Если о тебе, любовь моя, я задумывалась с того самого момента, как узнала о твоем существовании, и пыталась при этом представить, какая у тебя может быть внешность (мне казалась, что ты такой же неправдоподобный, загадочный и овеянный легендами, как и сам замок Брунштрих), то я никогда не ломала себе голову над тем, что может представлять собой твой брат. Но даже если бы я попыталась это вообразить, мне, наверное, никогда бы и в голову не пришло, что я при самой первой встрече с ним увижу его пожирающим огромную жареную сосиску — Bratwurst*, — зажатую между двумя половинками сдобной булки, и что я в первую очередь обращу внимание на его блестящие от жира и усыпанные прилипшими хлебными крошками губы и его толстые щеки — такие, как у грызуна, который набил себе защечные мешки зерном.
— Не ожидал, что вы приедете так скоро. Мне хотелось есть. Я сегодня еще не завтракал… — стал он, поспешно вытирая губы платком, оправдываться перед своей матерью, когда та упрекнула его в неподобающем поведении.

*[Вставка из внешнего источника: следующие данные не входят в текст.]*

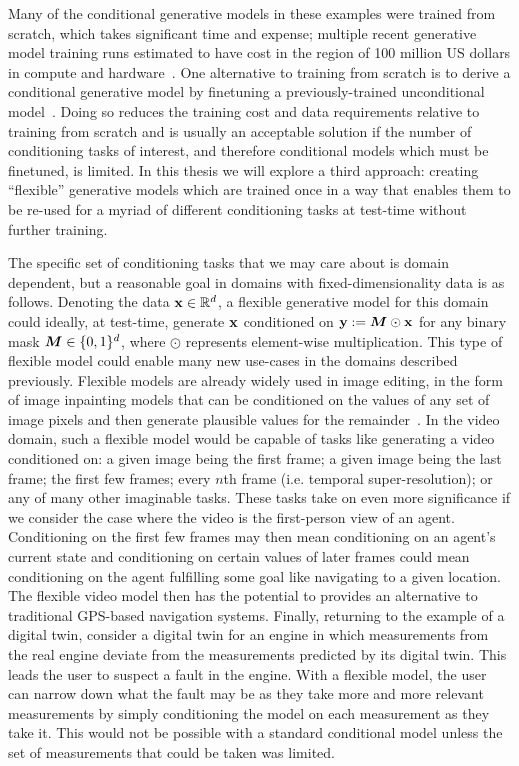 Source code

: Many of the conditional generative models in these examples were trained from scratch, which takes significant time and expense; multiple recent generative model training runs estimated to have cost in the region of 100 million US dollars in compute and hardware~\citep{knight2023openai,stanford2024artificial}. One alternative to training from scratch is to derive a conditional generative model by finetuning a previously-trained unconditional model~\citep{tian2023control,sheynin2023emu}. Doing so reduces the training cost and data requirements relative to training from scratch and is usually an acceptable solution if the number of conditioning tasks of interest, and therefore conditional models which must be finetuned, is limited. In this thesis we will explore a third approach: creating ``flexible'' generative models which are trained once in a way that enables them to be re-used for a myriad of different conditioning tasks at test-time without further training.

The specific set of conditioning tasks that we may care about is domain dependent, but a reasonable goal in domains with fixed-dimensionality data is as follows. Denoting the data ${\mathbf{x}} \in \mathbb{R}^d$, a flexible generative model for this domain could ideally, at test-time, generate ${\mathbf{x}}$ conditioned on ${\mathbf{y}} := {\bm{M}} \odot {\mathbf{x}}$ for any binary mask ${\bm{M}} \in \{0,1\}^d$, where $\odot$ represents element-wise multiplication. This type of flexible model could enable many new use-cases in the domains described previously. Flexible models are already widely used in image editing, in the form of image inpainting models that can be conditioned on the values of any set of image pixels and then generate plausible values for the remainder~\citep{rombach2022high,zhao2021large,harvey2021conditional}. In the video domain, such a flexible model would be capable of tasks like generating a video conditioned on: a given image being the first frame; a given image being the last frame; the first few frames; every $n$th frame (i.e. temporal super-resolution); or any of many other imaginable tasks. These tasks take on even more significance if we consider the case where the video is the first-person view of an agent. Conditioning on the first few frames may then mean conditioning on an agent's current state and conditioning on certain values of later frames could mean conditioning on the agent fulfilling some goal like navigating to a given location. The flexible video model then has the potential to provides an alternative to traditional GPS-based navigation systems. Finally, returning to the example of a digital twin, consider a digital twin for an engine in which measurements from the real engine deviate from the measurements predicted by its digital twin. This leads the user to suspect a fault in the engine. With a flexible model, the user can narrow down what the fault may be as they take more and more relevant measurements by simply conditioning the model on each measurement as they take it. This would not be possible with a standard conditional model unless the set of measurements that could be taken was limited.

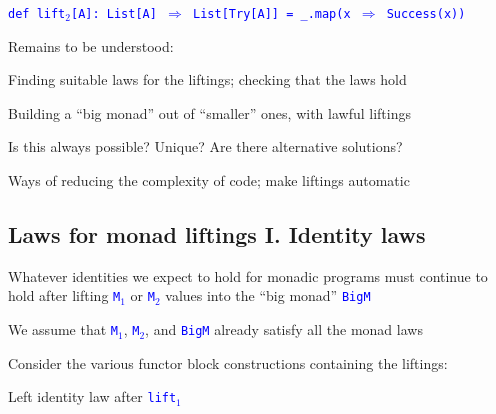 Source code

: \texttt{\textcolor{blue}{\footnotesize{}def lift$_{2}${[}A{]}: List{[}A{]}
$\Rightarrow$ List{[}Try{[}A{]}{]} = \_.map(x $\Rightarrow$ Success(x))}}{\footnotesize\par}

{\footnotesize{}\vspace{-0.1cm}}Remains to be understood:

Finding suitable laws for the liftings; checking that the laws hold

Building a ``big monad'' out of ``smaller'' ones, with lawful
liftings

Is this always possible? Unique? Are there alternative solutions?

Ways of reducing the complexity of code; make liftings automatic


\subsection{Laws for monad liftings I. Identity laws}

Whatever identities we expect to hold for monadic programs must continue
to hold after lifting \texttt{\textcolor{blue}{\footnotesize{}M$_{1}$}}
or \texttt{\textcolor{blue}{\footnotesize{}M$_{2}$}} values into
the ``big monad'' \texttt{\textcolor{blue}{\footnotesize{}BigM}} 

We assume that \texttt{\textcolor{blue}{\footnotesize{}M$_{1}$}},
\texttt{\textcolor{blue}{\footnotesize{}M$_{2}$}}, and \texttt{\textcolor{blue}{\footnotesize{}BigM}}
already satisfy all the monad laws

Consider the various functor block constructions containing the liftings:

Left identity law after \texttt{\textcolor{blue}{\footnotesize{}lift$_{1}$}}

Когда он потянулся ко мне, чтобы меня поцеловать — так, как при встрече целуют друг друга родственники, — я с ужасом подумала, что его измазанные губы оставят на моих щеках влажный и неприятный след жира и слюны. К счастью, он вытер свои губы очень хорошо, и мои опасения оказались напрасными. После такого нелепого знакомства твой брат стал казаться мне всего лишь частью окружавшей меня действительности — как и просторные задние сиденья автомобиля, и кожаный откидной верх, защищавший нас от холодного ветра, и шофер, который вел машину, и осторожное петляние по заснеженным дорогам, как болтовня твоей матери, перечислявшей те злоключения, которые произошли со мной в Париже, снова и снова повторяя, что путешествовать по Европе в нашу сумасшедшую эпоху стало небезопасно. Твой брат стал, попросту говоря, одним из многих окружавших меня людей, предметов и явлений.